BRIEF DESCRIPTION OF THE DRAWINGS
[0026] FIG. 1 is a plan view of a liquid crystal display device to
which the present disclosure is applied;
[0027] FIG. 2 is a cross sectional view of the effect of the
present disclosure;
[0028] FIG. 3 is a plan view of a liquid crystal display device to
which the present disclosure is applied;
[0029] FIG. 4 is a plan view of the shape of a pixel in a region A
in FIG. 3;
[0030] FIG. 5 is a plan view of the shape of a pixel in a region B
in FIG. 3;
[0031] FIG. 6 is a plan view of another shape of a pixel in the
region A in FIG. 3;
[0032] FIG. 7 is a plan view of another shape of a pixel in the
region B in FIG. 3;
[0033] FIG. 8 is a plan view of the shape of a pixel in the region
A in FIG. 3 according to a second embodiment;
[0034] FIG. 9 is a plan view of the shape of a pixel in the region
B in FIG. 3 according to the second embodiment;
[0035] FIG. 10 is a plan view of another shape of a pixel in the
region A in FIG. 3 according to the second embodiment;
[0036] FIG. 11 is a plan view of another shape of a pixel in the
region B in FIG. 3 according to the second embodiment;
[0037] FIG. 12 is a plan view of a configuration according to a
third embodiment;
[0038] FIG. 13 is a diagram of the potentials of electrodes in the
case where a picture signal is positive;
[0039] FIG. 14 is a diagram of the potentials of electrodes in the
case where a picture signal is negative;
[0040] FIG. 15 is a schematic plane view of a pixel portion
according to a fourth embodiment;
[0041] FIG. 16 is a schematic plane view of a pixel portion in
another form according to the fourth embodiment;
[0042] FIG. 17 is a plan view of the shape of a pixel electrode
according to a previously existing example;
[0043] FIG. 18 is a plan view of a liquid crystal display device
depicting a problem in a previously existing example;
[0044] FIG. 19 is a plan view of another shape of a pixel electrode
according to a previously existing example;
[0045] FIG. 20 is a plan view of a liquid crystal display device
depicting a problem in the pixel electrode in FIG. 19; and
[0046] FIG. 21 is a cross sectional view of a liquid crystal
display device for describing a problem in a previously existing
example.
DETAILED DESCRIPTION OF THE PREFERRED EMBODIMENTS
[0047] In the following, the content of the present disclosure will
be described in detail with reference to embodiments.
First Embodiment
[0048] FIG. 1 is a plan view of a liquid crystal display device to
which the present disclosure is applied. This liquid crystal
display device is used for a mobile telephone, for example. In FIG.
1, a TFT substrate 100 on which a pixel electrode, a TFT, and the
like are formed is attached to a counter substrate 200 on which a
black matrix and the like are formed through a sealing material
formed on the peripheral portion, and a liquid crystal is
encapsulated on the inner sides of the substrates. The TFT
substrate 100 is formed greater than the counter substrate 200, and
on a portion where only the TFT substrate 100 is provided, a
terminal portion 150 is formed on which a driver IC is mounted and
a flexible circuit board and the like are connected.

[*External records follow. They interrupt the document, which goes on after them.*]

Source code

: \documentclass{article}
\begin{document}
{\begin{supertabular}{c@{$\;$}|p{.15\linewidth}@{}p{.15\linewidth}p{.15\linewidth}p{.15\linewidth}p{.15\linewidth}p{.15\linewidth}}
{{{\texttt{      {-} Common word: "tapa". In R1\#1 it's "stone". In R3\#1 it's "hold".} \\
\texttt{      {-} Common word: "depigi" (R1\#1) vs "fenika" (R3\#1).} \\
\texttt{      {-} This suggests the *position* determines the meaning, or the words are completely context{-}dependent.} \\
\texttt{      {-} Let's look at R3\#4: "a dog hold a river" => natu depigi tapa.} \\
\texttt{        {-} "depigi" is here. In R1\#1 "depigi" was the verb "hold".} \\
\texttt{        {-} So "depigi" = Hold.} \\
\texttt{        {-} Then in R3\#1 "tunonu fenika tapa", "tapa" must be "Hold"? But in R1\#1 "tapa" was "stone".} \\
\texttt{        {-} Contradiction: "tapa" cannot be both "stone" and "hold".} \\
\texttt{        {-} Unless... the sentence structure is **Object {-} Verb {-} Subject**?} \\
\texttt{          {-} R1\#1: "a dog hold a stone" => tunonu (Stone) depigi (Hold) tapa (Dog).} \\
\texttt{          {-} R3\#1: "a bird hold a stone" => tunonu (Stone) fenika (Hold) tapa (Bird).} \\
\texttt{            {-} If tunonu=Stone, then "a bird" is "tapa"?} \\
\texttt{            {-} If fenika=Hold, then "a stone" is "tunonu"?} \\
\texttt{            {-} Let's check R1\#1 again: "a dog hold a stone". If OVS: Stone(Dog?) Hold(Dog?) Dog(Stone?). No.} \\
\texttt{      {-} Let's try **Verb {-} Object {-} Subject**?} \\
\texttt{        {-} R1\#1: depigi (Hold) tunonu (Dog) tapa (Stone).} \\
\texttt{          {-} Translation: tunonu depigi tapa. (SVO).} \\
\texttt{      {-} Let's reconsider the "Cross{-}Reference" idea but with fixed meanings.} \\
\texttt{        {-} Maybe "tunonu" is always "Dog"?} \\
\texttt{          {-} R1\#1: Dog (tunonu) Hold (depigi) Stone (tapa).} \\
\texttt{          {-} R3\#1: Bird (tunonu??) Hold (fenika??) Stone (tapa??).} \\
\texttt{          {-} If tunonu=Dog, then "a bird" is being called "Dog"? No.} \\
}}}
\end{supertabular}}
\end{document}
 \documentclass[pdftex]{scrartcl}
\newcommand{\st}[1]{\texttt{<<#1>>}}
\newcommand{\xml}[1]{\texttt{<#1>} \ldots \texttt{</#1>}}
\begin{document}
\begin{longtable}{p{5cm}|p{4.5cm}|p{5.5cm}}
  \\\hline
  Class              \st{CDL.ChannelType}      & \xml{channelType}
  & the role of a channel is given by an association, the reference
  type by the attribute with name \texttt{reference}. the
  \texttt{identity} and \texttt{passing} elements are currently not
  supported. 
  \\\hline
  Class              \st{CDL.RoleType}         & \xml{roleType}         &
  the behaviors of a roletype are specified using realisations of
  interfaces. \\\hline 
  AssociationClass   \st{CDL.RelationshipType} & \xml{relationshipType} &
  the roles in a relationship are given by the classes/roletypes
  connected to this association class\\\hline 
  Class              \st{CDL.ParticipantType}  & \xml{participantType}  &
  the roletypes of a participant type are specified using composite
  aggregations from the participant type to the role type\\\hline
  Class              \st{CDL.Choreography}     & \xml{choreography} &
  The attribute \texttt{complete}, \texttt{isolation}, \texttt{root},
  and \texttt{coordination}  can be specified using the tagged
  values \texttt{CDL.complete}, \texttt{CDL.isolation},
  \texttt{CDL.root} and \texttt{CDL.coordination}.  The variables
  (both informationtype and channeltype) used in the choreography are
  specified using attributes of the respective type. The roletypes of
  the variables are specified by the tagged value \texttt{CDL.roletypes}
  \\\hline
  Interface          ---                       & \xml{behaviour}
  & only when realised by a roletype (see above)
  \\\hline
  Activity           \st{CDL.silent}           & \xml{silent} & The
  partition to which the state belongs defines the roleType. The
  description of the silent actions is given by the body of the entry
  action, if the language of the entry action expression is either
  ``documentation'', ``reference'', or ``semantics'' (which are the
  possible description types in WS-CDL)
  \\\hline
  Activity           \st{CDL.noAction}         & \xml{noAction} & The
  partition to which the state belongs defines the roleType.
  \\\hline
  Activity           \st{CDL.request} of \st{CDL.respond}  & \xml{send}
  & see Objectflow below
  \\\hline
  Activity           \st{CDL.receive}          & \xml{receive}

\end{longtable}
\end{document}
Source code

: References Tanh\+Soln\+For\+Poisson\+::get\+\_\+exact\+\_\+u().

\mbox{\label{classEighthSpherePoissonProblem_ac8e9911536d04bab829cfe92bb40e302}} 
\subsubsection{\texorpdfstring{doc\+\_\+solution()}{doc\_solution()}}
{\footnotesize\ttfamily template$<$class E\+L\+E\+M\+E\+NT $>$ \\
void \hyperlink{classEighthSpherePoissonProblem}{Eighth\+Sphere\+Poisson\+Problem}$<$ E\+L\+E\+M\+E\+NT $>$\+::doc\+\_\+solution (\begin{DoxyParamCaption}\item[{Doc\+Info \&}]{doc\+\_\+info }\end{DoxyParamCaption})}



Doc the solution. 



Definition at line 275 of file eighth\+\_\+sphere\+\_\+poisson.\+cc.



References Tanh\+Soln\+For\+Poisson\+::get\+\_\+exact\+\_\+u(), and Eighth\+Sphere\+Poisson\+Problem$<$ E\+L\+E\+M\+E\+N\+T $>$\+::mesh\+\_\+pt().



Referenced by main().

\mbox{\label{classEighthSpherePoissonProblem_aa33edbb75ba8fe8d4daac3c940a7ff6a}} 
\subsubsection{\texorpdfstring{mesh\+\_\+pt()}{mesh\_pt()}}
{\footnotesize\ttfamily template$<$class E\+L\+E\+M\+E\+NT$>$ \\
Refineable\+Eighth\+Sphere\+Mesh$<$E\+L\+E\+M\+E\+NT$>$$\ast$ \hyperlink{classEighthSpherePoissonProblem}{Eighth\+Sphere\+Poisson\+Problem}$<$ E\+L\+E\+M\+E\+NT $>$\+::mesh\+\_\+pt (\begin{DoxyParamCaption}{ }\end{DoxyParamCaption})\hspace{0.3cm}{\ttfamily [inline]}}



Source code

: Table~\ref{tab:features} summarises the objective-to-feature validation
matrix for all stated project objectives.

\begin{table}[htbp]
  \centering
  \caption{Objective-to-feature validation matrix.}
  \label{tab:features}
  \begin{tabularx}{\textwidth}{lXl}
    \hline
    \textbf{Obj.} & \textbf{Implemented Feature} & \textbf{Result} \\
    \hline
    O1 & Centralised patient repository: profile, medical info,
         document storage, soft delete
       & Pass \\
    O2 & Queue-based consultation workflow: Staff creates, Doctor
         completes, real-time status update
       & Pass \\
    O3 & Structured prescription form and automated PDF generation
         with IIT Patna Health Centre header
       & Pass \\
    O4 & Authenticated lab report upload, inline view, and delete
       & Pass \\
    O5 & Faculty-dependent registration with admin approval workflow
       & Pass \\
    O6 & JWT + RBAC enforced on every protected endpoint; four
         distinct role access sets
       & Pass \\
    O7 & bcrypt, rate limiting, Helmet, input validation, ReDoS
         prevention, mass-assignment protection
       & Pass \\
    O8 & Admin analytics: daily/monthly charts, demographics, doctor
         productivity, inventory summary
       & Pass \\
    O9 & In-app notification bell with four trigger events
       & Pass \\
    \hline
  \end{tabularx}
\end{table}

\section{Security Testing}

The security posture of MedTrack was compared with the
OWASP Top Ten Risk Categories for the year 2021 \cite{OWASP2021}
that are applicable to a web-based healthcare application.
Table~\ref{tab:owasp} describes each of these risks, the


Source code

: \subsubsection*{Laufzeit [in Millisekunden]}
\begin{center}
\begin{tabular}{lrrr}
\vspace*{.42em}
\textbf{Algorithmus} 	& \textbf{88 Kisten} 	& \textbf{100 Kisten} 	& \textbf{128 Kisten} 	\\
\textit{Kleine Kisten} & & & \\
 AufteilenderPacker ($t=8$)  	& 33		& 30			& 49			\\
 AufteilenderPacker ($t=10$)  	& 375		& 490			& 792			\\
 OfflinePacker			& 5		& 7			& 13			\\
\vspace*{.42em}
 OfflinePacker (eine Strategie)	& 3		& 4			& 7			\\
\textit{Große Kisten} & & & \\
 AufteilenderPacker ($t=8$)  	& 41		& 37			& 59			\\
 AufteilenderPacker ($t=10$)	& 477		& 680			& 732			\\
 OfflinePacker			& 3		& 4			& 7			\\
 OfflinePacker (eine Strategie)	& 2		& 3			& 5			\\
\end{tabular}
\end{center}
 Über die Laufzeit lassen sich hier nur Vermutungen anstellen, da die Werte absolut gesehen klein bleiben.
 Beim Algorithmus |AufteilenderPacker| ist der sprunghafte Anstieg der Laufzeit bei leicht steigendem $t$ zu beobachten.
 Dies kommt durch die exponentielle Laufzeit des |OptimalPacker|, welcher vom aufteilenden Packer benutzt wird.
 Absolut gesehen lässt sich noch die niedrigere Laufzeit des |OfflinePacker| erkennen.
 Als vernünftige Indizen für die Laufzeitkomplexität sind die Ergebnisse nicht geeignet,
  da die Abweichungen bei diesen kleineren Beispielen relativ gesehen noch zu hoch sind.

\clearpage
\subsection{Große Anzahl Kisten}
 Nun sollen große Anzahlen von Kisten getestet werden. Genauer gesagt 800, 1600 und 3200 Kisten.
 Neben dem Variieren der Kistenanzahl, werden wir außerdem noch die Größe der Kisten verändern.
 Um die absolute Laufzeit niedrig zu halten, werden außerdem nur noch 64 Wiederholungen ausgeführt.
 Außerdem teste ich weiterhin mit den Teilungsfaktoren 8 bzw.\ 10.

[0049] A picture frame region 20 is formed to surround a display
region 10. The picture frame region 20 is covered with the black
matrix formed on the counter substrate 200. On the picture frame
region 20, a dummy pixel region 30, a lead line to guide a wire to
a terminal portion, and other components are formed to surround the
display region 10. A pixel on the dummy pixel region 30 is formed
adjacently to a pixel on the display region 10. Moreover, on the
outermost portion of the picture frame region 20, the sealing
material is formed to attach the TFT substrate 100 to the counter
substrate 200.
[0050] In FIG. 1, an arrow 111 on the display region 10 expresses
the moving direction of ions on the display region. Furthermore, an
arrow 112 expresses the moving direction of ions on the dummy pixel
region. The feature of the present disclosure is in that as
described later, the shapes of pixel electrodes are varied between
the display region 10 and the dummy pixel region 30, the moving
direction of ions is set in the opposite directions between the
display region and the dummy pixel region, and such a phenomenon is
prevented that ions are accumulated on the peripheral portion of
the display region 10 to produce dark unevenness.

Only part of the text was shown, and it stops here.